Without the help of more than 10,000 volunteers, the National Weather Service wouldn’t be able to make its daily predictions.
Each year, the NWS honors up to 25 volunteers with the John Campanius Holm Award. It is a way to show appreciation for the volunteers’ dedication in collecting weather statistics.
This year, Bartow resident Jason Bauserman has been nominated for the award by regional coordinator Andrew Beavers.
“The cooperative observation program is made of volunteers,” Beavers said. “It’s a national program run by the National Weather Service. The main purpose for it is to fill in climate gaps where ordinarily the only weather information you get is from airports. Observers like Jason fill in the gaps in between so we can make a more in-depth or more clear climate picture of the entire United States.”
Beavers works with 71 volunteer observers in his coverage area which includes parts of West Virginia, Virginia, Kentucky and Ohio.

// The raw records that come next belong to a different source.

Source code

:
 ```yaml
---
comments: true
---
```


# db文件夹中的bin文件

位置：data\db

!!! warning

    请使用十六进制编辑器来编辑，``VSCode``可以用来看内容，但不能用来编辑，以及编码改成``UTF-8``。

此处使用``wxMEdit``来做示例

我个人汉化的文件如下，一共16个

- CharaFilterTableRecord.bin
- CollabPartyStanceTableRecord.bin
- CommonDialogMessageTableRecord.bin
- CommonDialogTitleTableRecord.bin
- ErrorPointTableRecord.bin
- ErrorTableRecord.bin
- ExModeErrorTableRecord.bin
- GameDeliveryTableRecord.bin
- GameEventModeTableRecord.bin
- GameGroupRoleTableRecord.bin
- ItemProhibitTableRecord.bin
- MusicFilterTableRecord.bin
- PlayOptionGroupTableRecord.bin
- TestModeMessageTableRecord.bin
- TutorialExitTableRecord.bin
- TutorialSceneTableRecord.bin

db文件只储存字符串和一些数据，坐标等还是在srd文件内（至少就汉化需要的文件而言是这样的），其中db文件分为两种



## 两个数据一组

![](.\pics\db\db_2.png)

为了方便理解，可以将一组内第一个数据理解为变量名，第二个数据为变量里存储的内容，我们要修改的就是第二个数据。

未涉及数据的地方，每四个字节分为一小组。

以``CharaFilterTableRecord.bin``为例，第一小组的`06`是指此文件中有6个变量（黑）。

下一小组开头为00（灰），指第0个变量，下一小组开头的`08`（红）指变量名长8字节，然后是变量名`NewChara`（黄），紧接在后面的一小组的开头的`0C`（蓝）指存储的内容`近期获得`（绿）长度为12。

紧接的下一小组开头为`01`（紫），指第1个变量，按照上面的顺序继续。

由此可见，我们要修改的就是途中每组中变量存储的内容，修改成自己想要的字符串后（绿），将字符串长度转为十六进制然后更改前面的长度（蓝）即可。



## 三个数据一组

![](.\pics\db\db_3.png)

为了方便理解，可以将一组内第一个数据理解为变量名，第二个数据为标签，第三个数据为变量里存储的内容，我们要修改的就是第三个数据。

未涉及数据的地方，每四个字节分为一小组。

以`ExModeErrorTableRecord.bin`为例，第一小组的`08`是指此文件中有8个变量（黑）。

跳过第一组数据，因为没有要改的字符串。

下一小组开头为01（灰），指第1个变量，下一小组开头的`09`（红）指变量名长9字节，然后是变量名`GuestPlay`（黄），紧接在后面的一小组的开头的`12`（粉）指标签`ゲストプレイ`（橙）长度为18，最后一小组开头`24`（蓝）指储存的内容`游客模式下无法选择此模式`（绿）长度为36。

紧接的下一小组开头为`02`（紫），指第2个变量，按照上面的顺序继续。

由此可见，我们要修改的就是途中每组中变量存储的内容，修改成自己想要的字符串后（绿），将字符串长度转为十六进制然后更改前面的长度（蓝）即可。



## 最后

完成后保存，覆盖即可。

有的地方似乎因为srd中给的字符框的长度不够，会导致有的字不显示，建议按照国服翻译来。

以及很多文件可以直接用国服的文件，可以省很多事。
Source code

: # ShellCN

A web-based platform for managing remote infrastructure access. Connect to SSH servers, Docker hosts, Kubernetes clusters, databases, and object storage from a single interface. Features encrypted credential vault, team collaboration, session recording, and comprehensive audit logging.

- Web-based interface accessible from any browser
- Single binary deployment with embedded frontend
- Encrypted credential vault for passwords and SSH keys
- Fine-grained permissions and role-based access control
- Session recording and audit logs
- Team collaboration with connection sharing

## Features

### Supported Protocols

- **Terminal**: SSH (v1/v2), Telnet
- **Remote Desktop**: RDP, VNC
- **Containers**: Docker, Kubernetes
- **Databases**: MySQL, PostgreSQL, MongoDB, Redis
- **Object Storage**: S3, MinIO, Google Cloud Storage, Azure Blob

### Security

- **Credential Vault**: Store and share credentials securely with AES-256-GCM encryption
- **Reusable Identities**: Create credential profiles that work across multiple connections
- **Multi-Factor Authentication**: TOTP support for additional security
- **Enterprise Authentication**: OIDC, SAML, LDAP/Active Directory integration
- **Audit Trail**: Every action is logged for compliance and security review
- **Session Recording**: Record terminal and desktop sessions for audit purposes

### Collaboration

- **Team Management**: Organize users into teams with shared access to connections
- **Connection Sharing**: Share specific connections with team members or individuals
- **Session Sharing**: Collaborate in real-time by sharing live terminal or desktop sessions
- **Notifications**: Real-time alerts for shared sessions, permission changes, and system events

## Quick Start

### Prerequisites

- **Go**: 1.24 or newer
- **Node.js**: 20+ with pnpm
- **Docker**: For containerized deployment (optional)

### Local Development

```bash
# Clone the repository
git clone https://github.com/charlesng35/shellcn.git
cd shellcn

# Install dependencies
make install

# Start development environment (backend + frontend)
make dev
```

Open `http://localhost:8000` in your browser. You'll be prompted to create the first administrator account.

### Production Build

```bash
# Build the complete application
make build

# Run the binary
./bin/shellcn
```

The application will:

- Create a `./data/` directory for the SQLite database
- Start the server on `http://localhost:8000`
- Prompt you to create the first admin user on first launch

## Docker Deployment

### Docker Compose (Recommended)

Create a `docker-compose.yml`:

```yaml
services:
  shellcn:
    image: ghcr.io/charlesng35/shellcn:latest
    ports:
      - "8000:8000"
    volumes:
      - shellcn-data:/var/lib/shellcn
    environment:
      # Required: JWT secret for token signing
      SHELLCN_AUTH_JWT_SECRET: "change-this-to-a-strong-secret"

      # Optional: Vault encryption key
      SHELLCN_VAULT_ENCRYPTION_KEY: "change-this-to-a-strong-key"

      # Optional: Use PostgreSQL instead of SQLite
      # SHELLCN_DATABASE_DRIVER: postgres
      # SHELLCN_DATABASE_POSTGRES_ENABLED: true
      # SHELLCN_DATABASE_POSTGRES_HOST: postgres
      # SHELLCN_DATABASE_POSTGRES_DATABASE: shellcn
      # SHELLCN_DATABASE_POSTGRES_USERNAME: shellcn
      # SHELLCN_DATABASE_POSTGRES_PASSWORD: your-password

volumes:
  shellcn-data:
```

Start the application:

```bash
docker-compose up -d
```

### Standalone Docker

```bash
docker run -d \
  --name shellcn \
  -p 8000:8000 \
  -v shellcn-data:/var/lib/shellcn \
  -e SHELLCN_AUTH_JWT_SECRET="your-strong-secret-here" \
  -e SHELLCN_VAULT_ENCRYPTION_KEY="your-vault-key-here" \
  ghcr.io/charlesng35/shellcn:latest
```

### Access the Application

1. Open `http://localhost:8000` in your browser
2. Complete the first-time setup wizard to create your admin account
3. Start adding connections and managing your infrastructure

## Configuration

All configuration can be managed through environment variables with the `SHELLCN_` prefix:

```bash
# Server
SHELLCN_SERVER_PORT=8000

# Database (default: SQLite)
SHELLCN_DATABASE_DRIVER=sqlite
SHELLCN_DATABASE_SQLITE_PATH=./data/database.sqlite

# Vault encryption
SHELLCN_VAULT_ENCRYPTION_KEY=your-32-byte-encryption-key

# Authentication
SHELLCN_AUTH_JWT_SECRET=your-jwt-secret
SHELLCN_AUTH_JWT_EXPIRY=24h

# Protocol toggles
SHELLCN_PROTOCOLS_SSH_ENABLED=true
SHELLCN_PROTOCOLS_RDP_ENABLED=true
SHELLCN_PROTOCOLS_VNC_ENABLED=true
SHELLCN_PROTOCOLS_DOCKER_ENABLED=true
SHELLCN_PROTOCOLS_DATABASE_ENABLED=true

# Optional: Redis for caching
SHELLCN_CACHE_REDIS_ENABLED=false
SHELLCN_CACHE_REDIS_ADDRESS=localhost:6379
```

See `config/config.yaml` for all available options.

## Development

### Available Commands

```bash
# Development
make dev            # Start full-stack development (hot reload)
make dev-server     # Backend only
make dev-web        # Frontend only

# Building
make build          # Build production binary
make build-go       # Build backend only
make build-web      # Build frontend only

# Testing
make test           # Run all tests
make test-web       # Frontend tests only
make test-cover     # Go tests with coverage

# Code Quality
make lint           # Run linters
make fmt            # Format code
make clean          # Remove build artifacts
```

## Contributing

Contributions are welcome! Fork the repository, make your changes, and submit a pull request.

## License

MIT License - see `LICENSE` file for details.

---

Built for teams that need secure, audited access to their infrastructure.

Beavers selected Bauserman for the award – the second highest NWS award given – because of his dedication to collecting weather statistics as well as his dedication to his community.
While Bauserman has been keeping records for decades, he officially became a NWS volunteer in 1991 after meeting representatives from the NWS at the State Fair.
“Its made me feel real important,” Bauserman said of being selected for the award. “I just really have a passion for that and just really enjoy doing that.”
In his 25th year of recordkeeping, Bauserman has shared his observations with The Pocahontas Times on a monthly basis.
Beavers reiterated how integral the volunteer observers are to the NWS. Over the years, the NWS has consolidated offices, leaving more space between weather centers. Volunteers have helped close those gaps – gaps that Beavers is afraid will continue to grow as the federal government continues to consolidate offices.
“There are a few people in the government who want to make regional weather centers,” he said. “Instead of having offices in Pittsburgh, Charleston and Sterling, they want to do one in D.C., one in Chicago, one in Denver and then one in L.A., or something like that. A lot of us weather service guys are like ‘you can’t do that, we have local knowledge.’ We’re trying to keep the offices local, but the government is trying to save money and do these huge regional things.”
Beavers said if the offices became regional, he would have even less contact with his volunteer observers.
“I see [Bauserman] once a year – it would be forever trying to make it out here, especially if I was covering a region of five or six states,” he said. “We’ll see where that goes. It’s been shelved for now, but we’ll see. I think there’s a lot of push back because people kind of realize that you can’t do that with what we do.”
Beavers will submit information about Bauserman’s contributions as a weather observer volunteer.
Winners of the Holm Award will be announced in the summer.